▸ Activity:
Produce a faithful copy of the data, one that leaves out the pictures.

▸ Data supplied:

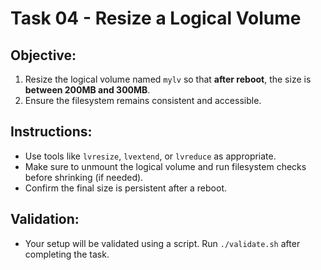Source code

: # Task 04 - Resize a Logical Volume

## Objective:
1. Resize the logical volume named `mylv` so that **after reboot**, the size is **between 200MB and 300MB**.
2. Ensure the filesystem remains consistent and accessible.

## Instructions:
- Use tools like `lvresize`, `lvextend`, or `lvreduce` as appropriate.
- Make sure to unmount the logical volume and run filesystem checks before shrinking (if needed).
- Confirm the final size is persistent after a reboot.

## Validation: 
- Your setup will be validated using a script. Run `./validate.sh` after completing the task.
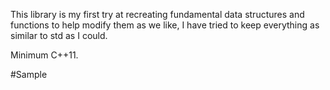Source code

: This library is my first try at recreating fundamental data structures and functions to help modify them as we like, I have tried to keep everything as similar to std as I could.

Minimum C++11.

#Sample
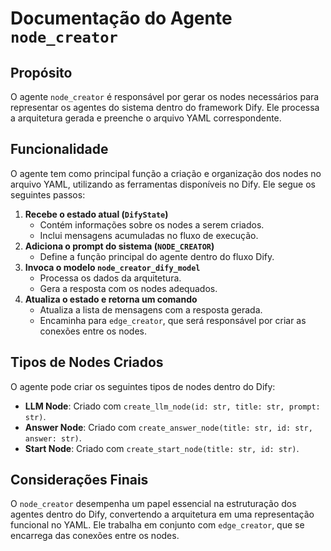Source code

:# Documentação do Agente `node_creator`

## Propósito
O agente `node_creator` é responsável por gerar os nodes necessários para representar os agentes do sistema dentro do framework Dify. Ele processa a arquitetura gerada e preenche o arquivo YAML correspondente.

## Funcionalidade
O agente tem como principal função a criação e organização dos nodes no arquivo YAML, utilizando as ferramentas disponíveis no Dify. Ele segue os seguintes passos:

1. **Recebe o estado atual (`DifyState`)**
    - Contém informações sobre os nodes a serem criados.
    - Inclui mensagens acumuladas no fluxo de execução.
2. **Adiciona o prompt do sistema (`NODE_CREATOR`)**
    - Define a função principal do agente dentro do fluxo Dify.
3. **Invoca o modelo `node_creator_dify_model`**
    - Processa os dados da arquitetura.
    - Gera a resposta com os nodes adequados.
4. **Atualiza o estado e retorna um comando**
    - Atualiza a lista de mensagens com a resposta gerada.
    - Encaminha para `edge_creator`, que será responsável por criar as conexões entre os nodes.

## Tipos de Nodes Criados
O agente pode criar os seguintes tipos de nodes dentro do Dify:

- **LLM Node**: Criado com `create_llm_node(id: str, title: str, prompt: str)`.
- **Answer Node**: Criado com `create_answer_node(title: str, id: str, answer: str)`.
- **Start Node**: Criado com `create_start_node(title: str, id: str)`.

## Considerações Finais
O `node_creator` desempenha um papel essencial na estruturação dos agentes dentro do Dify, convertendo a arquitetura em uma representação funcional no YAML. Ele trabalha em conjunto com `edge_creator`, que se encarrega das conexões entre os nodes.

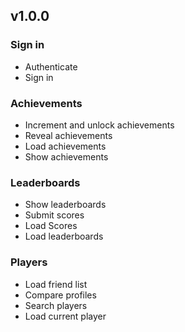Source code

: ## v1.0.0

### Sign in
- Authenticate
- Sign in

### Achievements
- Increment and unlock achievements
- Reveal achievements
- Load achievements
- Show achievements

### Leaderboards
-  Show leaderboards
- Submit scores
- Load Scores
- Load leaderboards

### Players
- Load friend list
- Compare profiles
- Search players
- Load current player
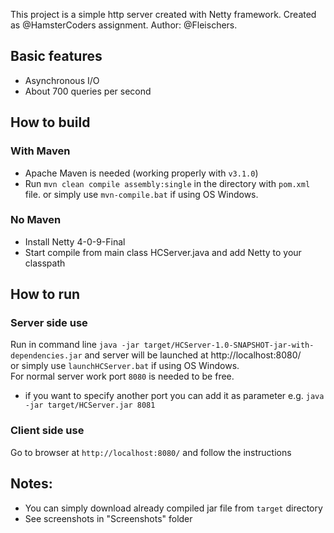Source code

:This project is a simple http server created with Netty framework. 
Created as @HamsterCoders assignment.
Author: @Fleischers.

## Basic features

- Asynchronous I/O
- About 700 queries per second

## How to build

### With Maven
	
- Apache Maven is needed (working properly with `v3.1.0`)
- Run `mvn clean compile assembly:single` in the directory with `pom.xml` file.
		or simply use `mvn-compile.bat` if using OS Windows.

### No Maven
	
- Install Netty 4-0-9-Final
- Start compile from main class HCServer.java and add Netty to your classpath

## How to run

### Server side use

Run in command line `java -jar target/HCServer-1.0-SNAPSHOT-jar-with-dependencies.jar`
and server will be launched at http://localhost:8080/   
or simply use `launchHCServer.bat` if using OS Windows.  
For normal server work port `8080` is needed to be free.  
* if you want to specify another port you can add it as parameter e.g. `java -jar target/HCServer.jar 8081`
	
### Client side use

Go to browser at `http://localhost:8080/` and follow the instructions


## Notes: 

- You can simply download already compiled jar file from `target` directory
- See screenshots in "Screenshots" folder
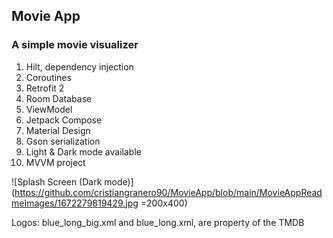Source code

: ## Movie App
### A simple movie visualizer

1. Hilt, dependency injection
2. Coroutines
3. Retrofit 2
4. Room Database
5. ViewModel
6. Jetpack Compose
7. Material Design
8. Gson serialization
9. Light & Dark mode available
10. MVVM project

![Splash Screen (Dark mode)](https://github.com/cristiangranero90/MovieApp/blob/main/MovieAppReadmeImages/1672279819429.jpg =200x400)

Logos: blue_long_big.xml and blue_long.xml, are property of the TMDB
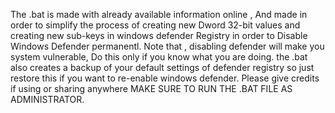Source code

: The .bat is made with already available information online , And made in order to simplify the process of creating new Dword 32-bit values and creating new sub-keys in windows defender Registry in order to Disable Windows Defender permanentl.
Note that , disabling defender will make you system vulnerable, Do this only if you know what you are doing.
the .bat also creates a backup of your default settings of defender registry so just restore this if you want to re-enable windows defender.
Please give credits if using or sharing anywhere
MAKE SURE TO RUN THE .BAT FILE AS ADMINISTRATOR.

▸ Completed task:
Source code

: # Task 04 - Resize a Logical Volume

## Objective:
1. Resize the logical volume named `mylv` so that **after reboot**, the size is **between 200MB and 300MB**.
2. Ensure the filesystem remains consistent and accessible.

## Instructions:
- Use tools like `lvresize`, `lvextend`, or `lvreduce` as appropriate.
- Make sure to unmount the logical volume and run filesystem checks before shrinking (if needed).
- Confirm the final size is persistent after a reboot.

## Validation: 
- Your setup will be validated using a script. Run `./validate.sh` after completing the task.
Source code

: This library is my first try at recreating fundamental data structures and functions to help modify them as we like, I have tried to keep everything as similar to std as I could.

Minimum C++11.

#Sample
Source code

:# Documentação do Agente `node_creator`

## Propósito
O agente `node_creator` é responsável por gerar os nodes necessários para representar os agentes do sistema dentro do framework Dify. Ele processa a arquitetura gerada e preenche o arquivo YAML correspondente.

## Funcionalidade
O agente tem como principal função a criação e organização dos nodes no arquivo YAML, utilizando as ferramentas disponíveis no Dify. Ele segue os seguintes passos:

1. **Recebe o estado atual (`DifyState`)**
    - Contém informações sobre os nodes a serem criados.
    - Inclui mensagens acumuladas no fluxo de execução.
2. **Adiciona o prompt do sistema (`NODE_CREATOR`)**
    - Define a função principal do agente dentro do fluxo Dify.
3. **Invoca o modelo `node_creator_dify_model`**
    - Processa os dados da arquitetura.
    - Gera a resposta com os nodes adequados.
4. **Atualiza o estado e retorna um comando**
    - Atualiza a lista de mensagens com a resposta gerada.
    - Encaminha para `edge_creator`, que será responsável por criar as conexões entre os nodes.

## Tipos de Nodes Criados
O agente pode criar os seguintes tipos de nodes dentro do Dify:

- **LLM Node**: Criado com `create_llm_node(id: str, title: str, prompt: str)`.
- **Answer Node**: Criado com `create_answer_node(title: str, id: str, answer: str)`.
- **Start Node**: Criado com `create_start_node(title: str, id: str)`.

## Considerações Finais
O `node_creator` desempenha um papel essencial na estruturação dos agentes dentro do Dify, convertendo a arquitetura em uma representação funcional no YAML. Ele trabalha em conjunto com `edge_creator`, que se encarrega das conexões entre os nodes.

Source code

: ## v1.0.0

### Sign in
- Authenticate
- Sign in

### Achievements
- Increment and unlock achievements
- Reveal achievements
- Load achievements
- Show achievements

### Leaderboards
-  Show leaderboards
- Submit scores
- Load Scores
- Load leaderboards

### Players
- Load friend list
- Compare profiles
- Search players
- Load current player
Source code

:This project is a simple http server created with Netty framework. 
Created as @HamsterCoders assignment.
Author: @Fleischers.

## Basic features

- Asynchronous I/O
- About 700 queries per second

## How to build

### With Maven
	
- Apache Maven is needed (working properly with `v3.1.0`)
- Run `mvn clean compile assembly:single` in the directory with `pom.xml` file.
		or simply use `mvn-compile.bat` if using OS Windows.

### No Maven
	
- Install Netty 4-0-9-Final
- Start compile from main class HCServer.java and add Netty to your classpath

## How to run

### Server side use

Run in command line `java -jar target/HCServer-1.0-SNAPSHOT-jar-with-dependencies.jar`
and server will be launched at http://localhost:8080/   
or simply use `launchHCServer.bat` if using OS Windows.  
For normal server work port `8080` is needed to be free.  
* if you want to specify another port you can add it as parameter e.g. `java -jar target/HCServer.jar 8081`
	
### Client side use

Go to browser at `http://localhost:8080/` and follow the instructions


## Notes: 

- You can simply download already compiled jar file from `target` directory
- See screenshots in "Screenshots" folder
Source code

: ## Movie App
### A simple movie visualizer

1. Hilt, dependency injection
2. Coroutines
3. Retrofit 2
4. Room Database
5. ViewModel
6. Jetpack Compose
7. Material Design
8. Gson serialization
9. Light & Dark mode available
10. MVVM project

![Splash Screen (Dark mode)](https://github.com/cristiangranero90/MovieApp/blob/main/MovieAppReadmeImages/1672279819429.jpg =200x400)

Logos: blue_long_big.xml and blue_long.xml, are property of the TMDB
Source code

: The .bat is made with already available information online , And made in order to simplify the process of creating new Dword 32-bit values and creating new sub-keys in windows defender Registry in order to Disable Windows Defender permanentl.
Note that , disabling defender will make you system vulnerable, Do this only if you know what you are doing.
the .bat also creates a backup of your default settings of defender registry so just restore this if you want to re-enable windows defender.
Please give credits if using or sharing anywhere
MAKE SURE TO RUN THE .BAT FILE AS ADMINISTRATOR.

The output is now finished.